(Plain-text document sources)
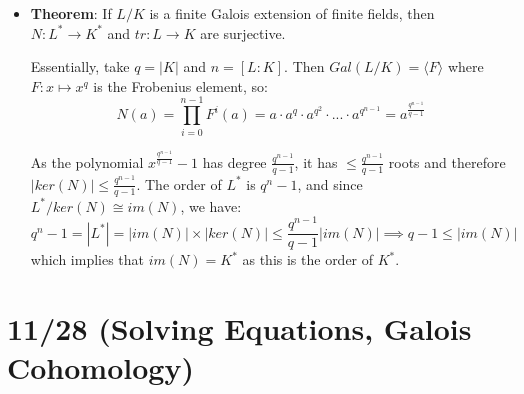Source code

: \documentclass[11pt, oneside]{amsart}   	%
\theoremstyle{definition}
\begin{document}
\begin{itemize}
	\item \textbf{Theorem}: If $L / K$ is a finite Galois extension of finite fields, then $N : L^*\rightarrow K^*$ and $tr : L\rightarrow K$ are surjective.
	
	Essentially, take $q = |K|$ and $n =[L : K]$. Then $Gal(L / K) = \langle F\rangle$ where $F : x\mapsto x^q$ is the Frobenius element, so:
	$$
		N(a) = \prod_{i = 0}^{n - 1}F^i(a) = a\cdot a^q\cdot a^{q^2}\cdot...\cdot a^{q^{n - 1}} = a^{\frac{q^{n - 1}}{q - 1}}
	$$
	
	As the polynomial $x^{\frac{q^{n - 1}}{q - 1}} - 1$ has degree $\frac{q^{n - 1}}{q - 1}$, it has $\leq \frac{q^{n - 1}}{q - 1}$ roots and therefore $|ker(N)| 
	\leq \frac{q^{n - 1}}{q - 1}$. The order of $L^*$ is $q^n - 1$, and since $L^* / ker(N)\cong im(N)$, we have:
	$$
		q^n - 1 = |L^*| = |im(N)|\times |ker(N)| \leq \frac{q^{n - 1}}{q - 1}|im(N)|\implies q - 1\leq |im(N)|
	$$
	which implies that $im(N) = K^*$ as this is the order of $K^*$. 

\end{itemize}

\section{11/28 (Solving Equations, Galois Cohomology)}
\end{document}
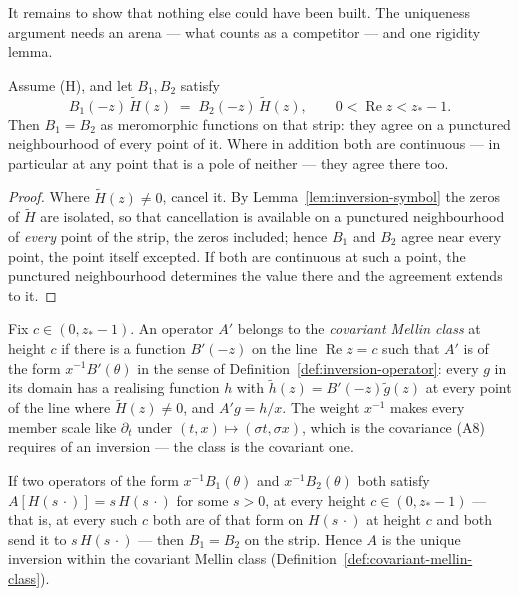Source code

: It remains to show that nothing else could have been built. The uniqueness argument
needs an arena --- what counts as a competitor --- and one rigidity lemma.

\begin{lemma}\label{lem:symbol-rigidity}
Assume (H), and let $B_1, B_2$ satisfy
\[
  B_1(-z)\,\tilde H(z) \;=\; B_2(-z)\,\tilde H(z),
  \qquad 0 < \operatorname{Re} z < z_* - 1 .
\]
Then $B_1 = B_2$ as meromorphic functions on that strip: they agree on a punctured
neighbourhood of every point of it. Where in addition both are continuous --- in particular at
any point that is a pole of neither --- they agree there too.
\end{lemma}

\begin{proof}
Where $\tilde H(z) \ne 0$, cancel it. By Lemma~\ref{lem:inversion-symbol} the zeros of
$\tilde H$ are isolated, so that cancellation is available on a punctured neighbourhood of
\emph{every} point of the strip, the zeros included; hence $B_1$ and $B_2$ agree near every
point, the point itself excepted. If both are continuous at such a point, the punctured
neighbourhood determines the value there and the agreement extends to it.
\end{proof}

\begin{definition}\label{def:covariant-mellin-class}
Fix $c \in (0, z_* - 1)$. An operator $A'$ belongs to the \emph{covariant Mellin class} at
height $c$ if there is a function $B'(-z)$ on the line $\operatorname{Re} z = c$ such that $A'$
is of the form $x^{-1}B'(\theta)$ in the sense of Definition~\ref{def:inversion-operator}: every
$g$ in its domain has a realising function $h$ with $\tilde h(z) = B'(-z)\tilde g(z)$ at every
point of the line where $\tilde H(z) \ne 0$, and $A'g = h/x$. The weight $x^{-1}$ makes every
member scale like $\partial_t$ under $(t,x) \mapsto (\sigma t, \sigma x)$, which is the
covariance (A8) requires of an inversion --- the class is the covariant one.
\end{definition}

\begin{lemma}\label{lem:symbol-uniqueness}
If two operators of the form $x^{-1}B_1(\theta)$ and $x^{-1}B_2(\theta)$ both satisfy
$A[H(s\,\cdot)] = s\,H(s\,\cdot)$ for some $s > 0$, at every height $c \in (0, z_* - 1)$ --- that
is, at every such $c$ both are of that form on $H(s\,\cdot)$ at height $c$ and both send it to
$s\,H(s\,\cdot)$ --- then $B_1 = B_2$ on the strip. Hence $A$ is the unique inversion within the
covariant Mellin class (Definition~\ref{def:covariant-mellin-class}).
\end{lemma}

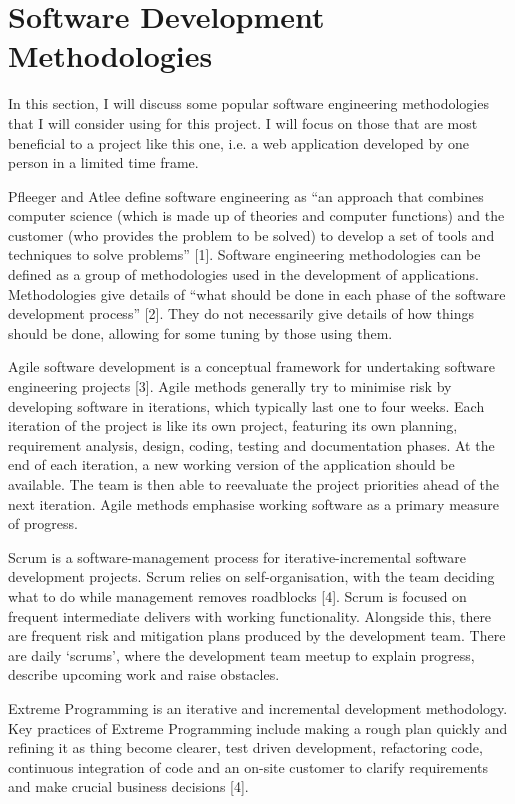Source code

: \documentclass[authoryearcitations]{UoYCSproject}
\begin{document}
\section{Software Development Methodologies}

In this section, I will discuss some popular software engineering methodologies that I will consider using for this project. I will focus on those that are most beneficial to a project like this one, i.e. a web application developed by one person in a limited time frame. 

Pfleeger and Atlee define software engineering as “an approach that combines computer science (which is made up of theories and computer functions) and the customer (who provides the problem to be solved) to develop a set of tools and techniques to solve problems” [1]. Software engineering methodologies can be defined as a group of methodologies used in the development of applications. Methodologies give details of “what should be done in each phase of the software development process” [2]. They do not necessarily give details of how things should be done, allowing for some tuning by those using them. 

Agile software development is a conceptual framework for undertaking software engineering projects [3]. Agile methods generally try to minimise risk by developing software in iterations, which typically last one to four weeks. Each iteration of the project is like its own project, featuring its own planning, requirement analysis, design, coding, testing and documentation phases. At the end of each iteration, a new working version of the application should be available. The team is then able to reevaluate the project priorities ahead of the next iteration. Agile methods emphasise working software as a primary measure of progress.

Scrum is a software-management process for iterative-incremental software development projects. Scrum relies on self-organisation, with the team deciding what to do while management removes roadblocks [4]. Scrum is focused on frequent intermediate delivers with working functionality. Alongside this, there are frequent risk and mitigation plans produced by the development team. There are daily ‘scrums’, where the development team meetup to explain progress, describe upcoming work and raise obstacles. 

Extreme Programming is an iterative and incremental development methodology. Key practices of Extreme Programming include making a rough plan quickly and refining it as thing become clearer, test driven development, refactoring code, continuous integration of code and an on-site customer to clarify requirements and make crucial business decisions [4]. 
\end{document}
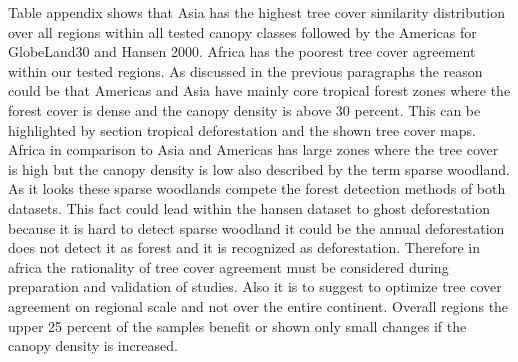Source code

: 			 Table appendix shows that Asia has the highest tree cover similarity distribution over all regions within all tested canopy classes followed by the Americas for GlobeLand30 and Hansen 2000. Africa has the poorest tree cover agreement within our tested regions. As discussed in the previous paragraphs the reason could be that Americas and Asia have mainly core tropical forest zones where the forest cover is dense and the canopy density is above 30 percent. This can be highlighted by section tropical deforestation and the shown tree cover maps. Africa in comparison to Asia and Americas has large zones where the tree cover is high but the canopy density is low also described by the term sparse woodland. As it looks these sparse woodlands compete the forest detection methods of both datasets. This fact could lead within the hansen dataset to ghost deforestation because it is hard to detect sparse woodland it could be the annual deforestation does not detect it as forest and it is recognized as deforestation. Therefore in africa the rationality of tree cover agreement must be considered during preparation and validation of studies. Also it is to suggest to optimize tree cover agreement on regional scale and not over the entire continent. Overall regions the upper 25 percent of the samples benefit or shown only small changes if the canopy density is increased.

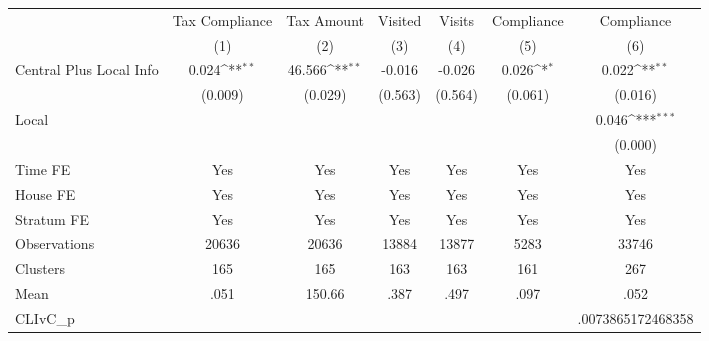 {
\def\sym#1{\ifmmode^{#1}\else\(^{#1}\)\fi}
\begin{tabular}{l*{6}{c}}
\toprule
                &\multicolumn{1}{c}{Tax Compliance}&\multicolumn{1}{c}{Tax Amount}&\multicolumn{1}{c}{Visited}&\multicolumn{1}{c}{Visits}&\multicolumn{1}{c}{Compliance}&\multicolumn{1}{c}{Compliance}\\
                &\multicolumn{1}{c}{(1)}         &\multicolumn{1}{c}{(2)}         &\multicolumn{1}{c}{(3)}         &\multicolumn{1}{c}{(4)}         &\multicolumn{1}{c}{(5)}         &\multicolumn{1}{c}{(6)}         \\
\midrule
Central Plus Local Info&    0.024\sym{**} &   46.566\sym{**} &   -0.016         &   -0.026         &    0.026\sym{*}  &    0.022\sym{**} \\
                &  (0.009)         &  (0.029)         &  (0.563)         &  (0.564)         &  (0.061)         &  (0.016)         \\
Local           &                  &                  &                  &                  &                  &    0.046\sym{***}\\
                &                  &                  &                  &                  &                  &  (0.000)         \\
Time FE         &      Yes         &      Yes         &      Yes         &      Yes         &      Yes         &      Yes         \\
House FE        &      Yes         &      Yes         &      Yes         &      Yes         &      Yes         &      Yes         \\
Stratum FE      &      Yes         &      Yes         &      Yes         &      Yes         &      Yes         &      Yes         \\
\midrule
Observations    &    20636         &    20636         &    13884         &    13877         &     5283         &    33746         \\
Clusters        &      165         &      165         &      163         &      163         &      161         &      267         \\
Mean            &     .051         &   150.66         &     .387         &     .497         &     .097         &     .052         \\
CLIvC\_p         &                  &                  &                  &                  &                  &.0073865172468358         \\
\bottomrule
\end{tabular}
}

ASSIGNMENT:
In the data above, find the line with "Fix $c \in (0, z_*" and the line with "point of the line". Retype both, plus every line between them, exactly.

SOLUTION TO THE EXERCISE:
Fix $c \in (0, z_* - 1)$. An operator $A'$ belongs to the \emph{covariant Mellin class} at
height $c$ if there is a function $B'(-z)$ on the line $\operatorname{Re} z = c$ such that $A'$
is of the form $x^{-1}B'(\theta)$ in the sense of Definition~\ref{def:inversion-operator}: every
$g$ in its domain has a realising function $h$ with $\tilde h(z) = B'(-z)\tilde g(z)$ at every
point of the line where $\tilde H(z) \ne 0$, and $A'g = h/x$. The weight $x^{-1}$ makes every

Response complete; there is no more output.